The Canucks were now bringing fresh legs into their extended offensive-zone possession, and at this point, it becomes hard for the Leafs‘ tired legs and minds to win any of the puck battles. Matthew Knies and Max Domi lost a board battle, Giordano couldn’t contain his man in front, and the Leafs finally suffered their death by a thousand papercuts as Nils Hoglander made it 1-0 three minutes into the game. All five Leafs were on the ice for nearly 1:40.
On his next rotation, Sheldon Keefe skipped his third line and went straight back to the first line.
2. The Leafs looked to have shaken the first goal off okay — no major scoring chances generated, but the top line was at least pushing back with some offensive-zone time — and then Martin Jones let in a short-side goal that he can’t let in.
Simon Benoit mishandled a D-to-D play between him and Jake McCabe initially, leading to the Canucks possession in the offensive zone, but it was a shot from well outside the faceoff dot and there was no cross-ice passing threat on the play.
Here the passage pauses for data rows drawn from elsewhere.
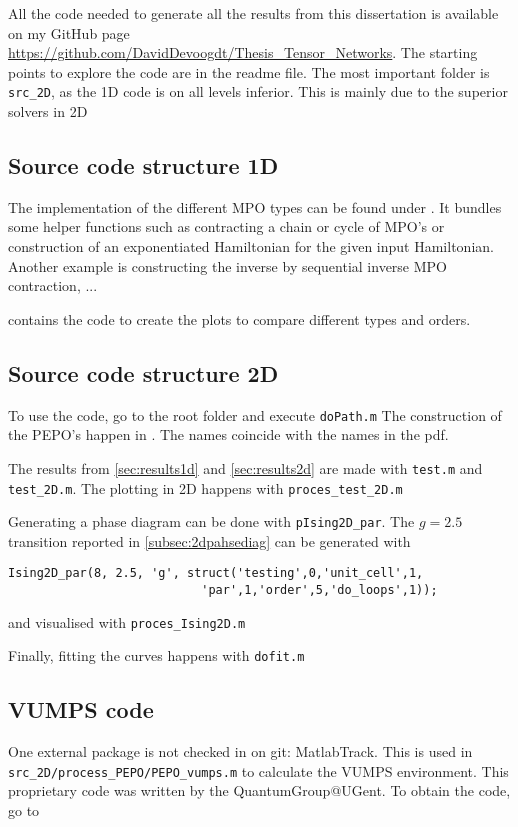 
All the code needed to generate all the results from this dissertation is available on my GitHub page \url{https://github.com/DavidDevoogdt/Thesis_Tensor_Networks}. The starting points to explore the code are in the readme file. The most important folder is \verb#src_2D#, as the 1D code is on all levels inferior. This is mainly due to the superior solvers in 2D

\subsection{Source code structure 1D}

The implementation of the different MPO types can be found under . It bundles some helper functions such as contracting a chain or cycle of MPO's or construction of an exponentiated Hamiltonian for the given input Hamiltonian. Another example is constructing the inverse by sequential inverse MPO contraction, ...

 contains the code to create the plots to compare different types and orders.

\subsection{Source code structure 2D}

To use the code, go to the root folder and execute  \verb#doPath.m#
The construction of the PEPO's happen in . The names coincide with the names in the pdf.

The results from \cref{sec:results1d} and \cref{sec:results2d} are made with  \verb#test.m# and \verb#test_2D.m#. The plotting in 2D happens with \verb#proces_test_2D.m#

Generating a phase diagram can be done with \verb#pIsing2D_par#. The $g=2.5$ transition reported in \cref{subsec:2dpahsediag} can be generated with
\begin{verbatim}
Ising2D_par(8, 2.5, 'g', struct('testing',0,'unit_cell',1,
                           'par',1,'order',5,'do_loops',1));
\end{verbatim}
and visualised with \verb#proces_Ising2D.m#

Finally, fitting the curves happens with \verb#dofit.m#

\subsection{VUMPS code}
One external package is not checked in on git: MatlabTrack. This is used in  \verb#src_2D/process_PEPO/PEPO_vumps.m# to calculate the VUMPS environment. This proprietary code was written by the QuantumGroup@UGent. To obtain the code, go to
It’s a good shot by Hoglander, but Jones has to read the scenario better, get out, and cut down the angle so he isn’t beaten shortside.
3. The Leafs’ third line hit the ice after the 2-0 goal and did respond by spending some time in the offensive zone, even drawing a penalty — a cross-check on Matthew Knies, setting in motion an in-game precedent of cross-checking calls that would come back to bite the Leafs in the third period.
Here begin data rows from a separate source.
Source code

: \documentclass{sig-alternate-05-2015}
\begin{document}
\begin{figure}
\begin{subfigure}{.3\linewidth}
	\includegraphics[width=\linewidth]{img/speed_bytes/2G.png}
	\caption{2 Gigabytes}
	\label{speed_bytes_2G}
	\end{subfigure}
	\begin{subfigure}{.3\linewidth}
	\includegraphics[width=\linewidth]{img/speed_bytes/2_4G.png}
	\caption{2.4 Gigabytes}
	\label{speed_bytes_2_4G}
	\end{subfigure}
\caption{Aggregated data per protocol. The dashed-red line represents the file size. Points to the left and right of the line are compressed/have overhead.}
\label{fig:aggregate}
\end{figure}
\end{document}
This power play’s execution wasn’t sharp in the zone. William Nylander had three passes broken up — two of them were decent opportunities to shoot — as the Canucks’ defensive sticks on the PK were much more dialed in than the Leafs’ puck movement early in the game.
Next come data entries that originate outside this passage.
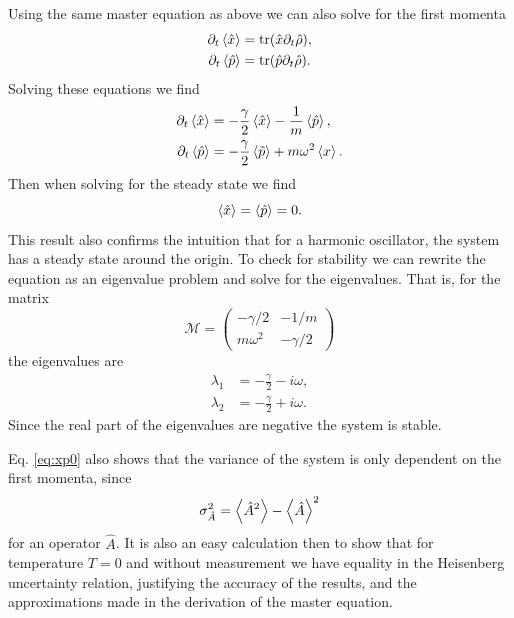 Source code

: Using the same master equation as above we can also solve for the first momenta
\begin{align}
    \partial_t\expval{\hat{x}} &= \tr(\hat{x} \partial_t \hat{\rho}),\\
    \partial_t\expval{\hat{p}} &= \tr(\hat{p} \partial_t \hat{\rho}).
\end{align}
Solving these equations we find 
\begin{align}
    \partial_t\expval{\hat{x}} &= -\frac{\gamma}{2} \expval{\hat{x}} - \frac{1}{m} \expval{\hat{p}},\\
    \partial_t\expval{\hat{p}} &= -\frac{\gamma}{2} \expval{\hat{p}} + m\omega^2 \expval{x}.
\end{align}
Then when solving for the steady state we find 
\begin{equation}
    \expval{\hat{x}} = \expval{\hat{p}} = 0. \label{eq:xp0}
\end{equation}
This result also confirms the intuition that for a harmonic oscillator, the system has a steady state around the origin. To check for stability we can rewrite the equation as an eigenvalue problem and solve for the eigenvalues. That is, for the matrix
\begin{equation}
    \mathcal{M} = \begin{pmatrix}
        -\gamma/2 & -1/m \\
        m\omega^2 & -\gamma/2
    \end{pmatrix}
\end{equation}
the eigenvalues are 
\begin{align}
    \lambda_1 &= -\frac{\gamma}{2} - i\omega,\\
    \lambda_2 &= -\frac{\gamma}{2} + i\omega.
\end{align}
Since the real part of the eigenvalues are negative the system is stable.

Eq. \eqref{eq:xp0} also shows that the variance of the system is only dependent on the first momenta, since
\begin{equation}
    \sigma^2_{\hat{A}} = \expval{\hat{A}^2} - \expval{\hat{A}}^2
\end{equation}
for an operator $\hat{A}$. It is also an easy calculation then to show that for temperature $T=0$ and without measurement we have equality in the Heisenberg uncertainty relation, justifying the accuracy of the results, and the approximations made in the derivation of the master equation.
Right after the penalty expired with the second unit on the ice, Max Domi set up Tyler Bertuzzi for a point-blank chance, but the prevailing theme of Bertuzzi’s inability to bury on grade-A looks continued in this game (this wasn’t the only time).
It was hard to fathom how Bertuzzi didn’t score one on his three opportunities tonight, but he remains stuck on six goals / on pace for 11 goals, which is so far below where it should be relative to his scoring chances. While it’s better than the alternative of not getting chances at all, at some point, it’s not enough to hang your hat on “at least he’s getting looks”; he’s paid $5.5 million and needs to start bearing down.
4. The 3-0 hole was dug at the tail end of a second-line shift mostly spent in the offensive zone. William Nylander was tired, and by his own admission, “got beat skating back to the net” (and then kind of lingered in the crease, which might’ve slightly impaired Martin Jones‘ ability to make the save). Still, it shouldn’t have been a terrible situation as a broken play by Vancouver trickled toward the net and became a contested puck to the side of the crease.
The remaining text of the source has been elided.